## Task to complete
Nothing in the listing should differ in your copy; retype it all exactly.

*** Begin section ***

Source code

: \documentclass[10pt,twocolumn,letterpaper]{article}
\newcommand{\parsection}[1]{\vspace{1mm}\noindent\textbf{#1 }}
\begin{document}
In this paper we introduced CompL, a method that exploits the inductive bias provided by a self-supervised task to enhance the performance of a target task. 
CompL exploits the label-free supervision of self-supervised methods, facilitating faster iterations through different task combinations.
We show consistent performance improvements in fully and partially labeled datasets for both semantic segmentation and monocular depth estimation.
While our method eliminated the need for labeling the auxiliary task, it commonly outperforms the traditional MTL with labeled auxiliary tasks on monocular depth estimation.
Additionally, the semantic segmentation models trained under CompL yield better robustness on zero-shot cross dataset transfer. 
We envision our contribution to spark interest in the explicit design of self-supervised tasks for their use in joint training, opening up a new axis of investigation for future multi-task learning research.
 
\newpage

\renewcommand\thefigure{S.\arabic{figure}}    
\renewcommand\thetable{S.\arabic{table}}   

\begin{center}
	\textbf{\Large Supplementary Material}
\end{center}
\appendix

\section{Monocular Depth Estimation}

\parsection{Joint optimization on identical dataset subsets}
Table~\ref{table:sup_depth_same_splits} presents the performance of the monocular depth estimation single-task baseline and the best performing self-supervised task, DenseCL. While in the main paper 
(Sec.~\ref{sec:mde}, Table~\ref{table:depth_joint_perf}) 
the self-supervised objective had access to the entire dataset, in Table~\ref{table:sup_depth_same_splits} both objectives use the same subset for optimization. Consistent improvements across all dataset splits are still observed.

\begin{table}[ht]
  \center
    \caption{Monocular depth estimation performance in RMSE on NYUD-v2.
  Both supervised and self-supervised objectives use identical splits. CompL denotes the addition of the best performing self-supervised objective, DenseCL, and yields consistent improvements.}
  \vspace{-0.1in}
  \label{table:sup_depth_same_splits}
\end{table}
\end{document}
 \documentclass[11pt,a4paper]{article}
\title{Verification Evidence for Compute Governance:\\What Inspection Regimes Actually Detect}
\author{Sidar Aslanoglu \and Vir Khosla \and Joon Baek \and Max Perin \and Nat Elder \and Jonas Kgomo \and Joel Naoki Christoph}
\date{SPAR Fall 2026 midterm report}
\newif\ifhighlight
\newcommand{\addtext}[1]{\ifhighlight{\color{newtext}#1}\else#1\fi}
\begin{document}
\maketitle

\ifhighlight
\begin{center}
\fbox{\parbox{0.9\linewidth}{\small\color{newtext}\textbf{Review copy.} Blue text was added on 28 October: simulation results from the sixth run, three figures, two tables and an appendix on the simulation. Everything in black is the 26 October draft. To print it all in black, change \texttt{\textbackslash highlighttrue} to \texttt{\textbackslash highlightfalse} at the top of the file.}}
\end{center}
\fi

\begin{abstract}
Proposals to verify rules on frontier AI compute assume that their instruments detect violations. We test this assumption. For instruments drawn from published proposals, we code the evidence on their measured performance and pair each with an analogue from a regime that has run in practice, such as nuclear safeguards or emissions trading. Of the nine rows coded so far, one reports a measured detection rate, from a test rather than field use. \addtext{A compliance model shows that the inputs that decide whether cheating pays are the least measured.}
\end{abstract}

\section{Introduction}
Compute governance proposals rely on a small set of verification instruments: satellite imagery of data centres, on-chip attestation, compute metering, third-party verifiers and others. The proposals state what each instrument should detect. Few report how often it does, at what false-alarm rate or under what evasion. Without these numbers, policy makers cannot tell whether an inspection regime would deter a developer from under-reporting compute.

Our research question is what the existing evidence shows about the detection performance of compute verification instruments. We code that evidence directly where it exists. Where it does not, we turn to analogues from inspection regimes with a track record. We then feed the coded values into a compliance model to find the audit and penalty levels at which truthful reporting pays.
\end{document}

*** End section ***

## Answer for the task
Source code

: \documentclass[10pt,twocolumn,letterpaper]{article}
\newcommand{\parsection}[1]{\vspace{1mm}\noindent\textbf{#1 }}
\begin{document}
In this paper we introduced CompL, a method that exploits the inductive bias provided by a self-supervised task to enhance the performance of a target task. 
CompL exploits the label-free supervision of self-supervised methods, facilitating faster iterations through different task combinations.
We show consistent performance improvements in fully and partially labeled datasets for both semantic segmentation and monocular depth estimation.
While our method eliminated the need for labeling the auxiliary task, it commonly outperforms the traditional MTL with labeled auxiliary tasks on monocular depth estimation.
Additionally, the semantic segmentation models trained under CompL yield better robustness on zero-shot cross dataset transfer. 
We envision our contribution to spark interest in the explicit design of self-supervised tasks for their use in joint training, opening up a new axis of investigation for future multi-task learning research.
 
\newpage

\renewcommand\thefigure{S.\arabic{figure}}    
\renewcommand\thetable{S.\arabic{table}}   

\begin{center}
	\textbf{\Large Supplementary Material}
\end{center}
\appendix

\section{Monocular Depth Estimation}

\parsection{Joint optimization on identical dataset subsets}
Table~\ref{table:sup_depth_same_splits} presents the performance of the monocular depth estimation single-task baseline and the best performing self-supervised task, DenseCL. While in the main paper 
(Sec.~\ref{sec:mde}, Table~\ref{table:depth_joint_perf}) 
the self-supervised objective had access to the entire dataset, in Table~\ref{table:sup_depth_same_splits} both objectives use the same subset for optimization. Consistent improvements across all dataset splits are still observed.

\begin{table}[ht]
  \center
    \caption{Monocular depth estimation performance in RMSE on NYUD-v2.
  Both supervised and self-supervised objectives use identical splits. CompL denotes the addition of the best performing self-supervised objective, DenseCL, and yields consistent improvements.}
  \vspace{-0.1in}
  \label{table:sup_depth_same_splits}
\end{table}
\end{document}
 \documentclass[11pt,a4paper]{article}
\title{Verification Evidence for Compute Governance:\\What Inspection Regimes Actually Detect}
\author{Sidar Aslanoglu \and Vir Khosla \and Joon Baek \and Max Perin \and Nat Elder \and Jonas Kgomo \and Joel Naoki Christoph}
\date{SPAR Fall 2026 midterm report}
\newif\ifhighlight
\newcommand{\addtext}[1]{\ifhighlight{\color{newtext}#1}\else#1\fi}
\begin{document}
\maketitle

\ifhighlight
\begin{center}
\fbox{\parbox{0.9\linewidth}{\small\color{newtext}\textbf{Review copy.} Blue text was added on 28 October: simulation results from the sixth run, three figures, two tables and an appendix on the simulation. Everything in black is the 26 October draft. To print it all in black, change \texttt{\textbackslash highlighttrue} to \texttt{\textbackslash highlightfalse} at the top of the file.}}
\end{center}
\fi

\begin{abstract}
Proposals to verify rules on frontier AI compute assume that their instruments detect violations. We test this assumption. For instruments drawn from published proposals, we code the evidence on their measured performance and pair each with an analogue from a regime that has run in practice, such as nuclear safeguards or emissions trading. Of the nine rows coded so far, one reports a measured detection rate, from a test rather than field use. \addtext{A compliance model shows that the inputs that decide whether cheating pays are the least measured.}
\end{abstract}

\section{Introduction}
Compute governance proposals rely on a small set of verification instruments: satellite imagery of data centres, on-chip attestation, compute metering, third-party verifiers and others. The proposals state what each instrument should detect. Few report how often it does, at what false-alarm rate or under what evasion. Without these numbers, policy makers cannot tell whether an inspection regime would deter a developer from under-reporting compute.

Our research question is what the existing evidence shows about the detection performance of compute verification instruments. We code that evidence directly where it exists. Where it does not, we turn to analogues from inspection regimes with a track record. We then feed the coded values into a compliance model to find the audit and penalty levels at which truthful reporting pays.
\end{document}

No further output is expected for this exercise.